Edgard Félix Pierre Jacobs (1904 – 1987)
William Andrew Pogany
Achille Wildi, 1969
Graham Petrie
Mead Schaeffer (1898-1980) Forbidden Lover illustration for Ladies Home Journey 1932
Anton Pieck (1895 – 1987) 1937 illustration for Franz Schubert by Lou van Strien
E. Merrill – Cowport Gate, Berwick-upon-Tweed, Northumberland 1898
The examples below are two-point perspective, using the archway as a simple frame, or a diptych (almost a triptych) in the example by Franklin Booth.
Trina Schart Hyman, American, 1939-2004, The Sleeping BeautyFranklin Booth
When illustrating The Sleeping Beauty, Trina Schart Hymen made much use of archways in framing. Aside from the compositional reasons, we can pinpoint the practical: a storybook (Medieval) tower features archways for windows. But the arches of Sleeping Beauty are equally symbolic, functioning as a ‘keyhole’ view of the world. This is another young woman cossetted in an attempt to keep her safe. See also Rapunzel and many other fairytale princesses.
The arch is a strong structure — a ‘pure compression form’ in engineering terms, and often the last thing standing after a castle ruin.
East Gate, Winchelsea, Sussex circa 1807-8 Joseph Mallord William Turner 1775-1851 Accepted by the nation as part of the Turner Bequest 1856 http://www.tate.org.uk/art/work/D08167Another illustration for The Sleeping Beauty by Trina Schart Hymen.

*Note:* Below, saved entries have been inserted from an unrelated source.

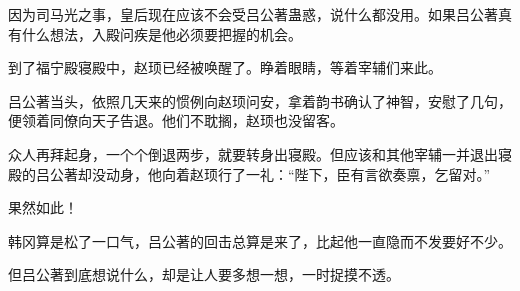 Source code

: 因为司马光之事，皇后现在应该不会受吕公著蛊惑，说什么都没用。如果吕公著真有什么想法，入殿问疾是他必须要把握的机会。

到了福宁殿寝殿中，赵顼已经被唤醒了。睁着眼睛，等着宰辅们来此。

吕公著当头，依照几天来的惯例向赵顼问安，拿着韵书确认了神智，安慰了几句，便领着同僚向天子告退。他们不耽搁，赵顼也没留客。

众人再拜起身，一个个倒退两步，就要转身出寝殿。但应该和其他宰辅一并退出寝殿的吕公著却没动身，他向着赵顼行了一礼：“陛下，臣有言欲奏禀，乞留对。”

果然如此！

韩冈算是松了一口气，吕公著的回击总算是来了，比起他一直隐而不发要好不少。

但吕公著到底想说什么，却是让人要多想一想，一时捉摸不透。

The archway isn’t always a simple arc. Here is a decorative example, with a mise en abyme arch-within-an-arch effect. The rich people in the gallery are as removed from the plebs below as the plebs are removed from the fiction playing out on that stage.

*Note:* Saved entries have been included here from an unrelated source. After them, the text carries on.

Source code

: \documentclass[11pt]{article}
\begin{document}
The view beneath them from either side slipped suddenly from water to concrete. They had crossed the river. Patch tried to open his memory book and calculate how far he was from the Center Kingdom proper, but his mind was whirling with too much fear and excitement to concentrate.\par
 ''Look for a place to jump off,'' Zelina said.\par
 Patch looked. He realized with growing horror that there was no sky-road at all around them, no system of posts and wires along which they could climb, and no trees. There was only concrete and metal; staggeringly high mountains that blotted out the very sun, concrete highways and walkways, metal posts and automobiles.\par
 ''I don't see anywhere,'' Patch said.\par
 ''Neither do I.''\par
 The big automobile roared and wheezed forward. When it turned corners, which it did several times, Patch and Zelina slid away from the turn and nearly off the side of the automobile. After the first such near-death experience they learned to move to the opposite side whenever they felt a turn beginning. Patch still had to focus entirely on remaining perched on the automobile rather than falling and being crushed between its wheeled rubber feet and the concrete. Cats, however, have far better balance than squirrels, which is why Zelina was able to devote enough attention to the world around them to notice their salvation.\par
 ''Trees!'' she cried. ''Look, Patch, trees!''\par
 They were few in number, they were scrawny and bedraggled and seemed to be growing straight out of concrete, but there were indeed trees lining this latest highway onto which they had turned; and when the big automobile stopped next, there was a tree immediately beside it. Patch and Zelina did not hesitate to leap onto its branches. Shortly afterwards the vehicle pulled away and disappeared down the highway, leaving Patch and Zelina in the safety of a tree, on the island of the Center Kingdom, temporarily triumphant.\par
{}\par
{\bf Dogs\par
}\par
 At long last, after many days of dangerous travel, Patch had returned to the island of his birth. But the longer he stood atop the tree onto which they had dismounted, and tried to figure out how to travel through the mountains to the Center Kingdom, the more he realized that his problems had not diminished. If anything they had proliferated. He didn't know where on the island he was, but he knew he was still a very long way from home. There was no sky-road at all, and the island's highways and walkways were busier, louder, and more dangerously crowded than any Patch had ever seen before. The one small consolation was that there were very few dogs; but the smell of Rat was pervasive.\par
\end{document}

The Rossini Opera House in Pesaro (Rossini’s hometown) – Illustration by Achille Wildi, 1969
Trees can form a natural, beautiful arch, turning a natural scene into a type of dwelling, almost a cathedral in this case. The forest is nature’s cathedral.
Bonomi Edward Warren – Woodland Scene in Summer with Children on a Path 1871
Maxfield Parrish The Doctrine of Divine Light 1954
And an arch isn’t always an archway at all. Garth Williams uses the arch in a compositionally similar way to how the artist above drew the audience in the theatre. Two girls, emotionally separate from the parents, but with parents guarding their safety. Though this family occupies the same space, the girls are having a different experience from the adults.
Garth Williams (1912 – 1996) for Little House On The Prairie 1953
Archways are a common feature in landscape design. Below is an example illustrated by Beatrix Potter.
Beatrix Potter, Fawe Park Garden, 1903
The garden arches below are functioning more as an umbrella might function, to draw attention to the character, who might otherwise get lost in this busy birds-eye composition.
Punch cover, May 1961, by Norman Thelwell
But the viewer isn’t always meant to notice the arch. Sometimes the arch frames a character. In the illustration below, Thumbelina and the rat each want something different. There’s a border between them. It’s subtle, but it works.
Thumbelina by Hans Christian Andersen illustrated by Vittorio Accornero de Testa
Certain types of bridges make perfect framing arcs.
The Pied Piper by Margaret Evans Price
Austrian artist Heinrich Lefler (1863-1919)
Anton Pieck (1895 – 1987) 1943 illustration for 1001 Arabian Nights The Story Of The Strange Khalif
Fantasy illustrators can find any number of ways to incorporate an arch into composition.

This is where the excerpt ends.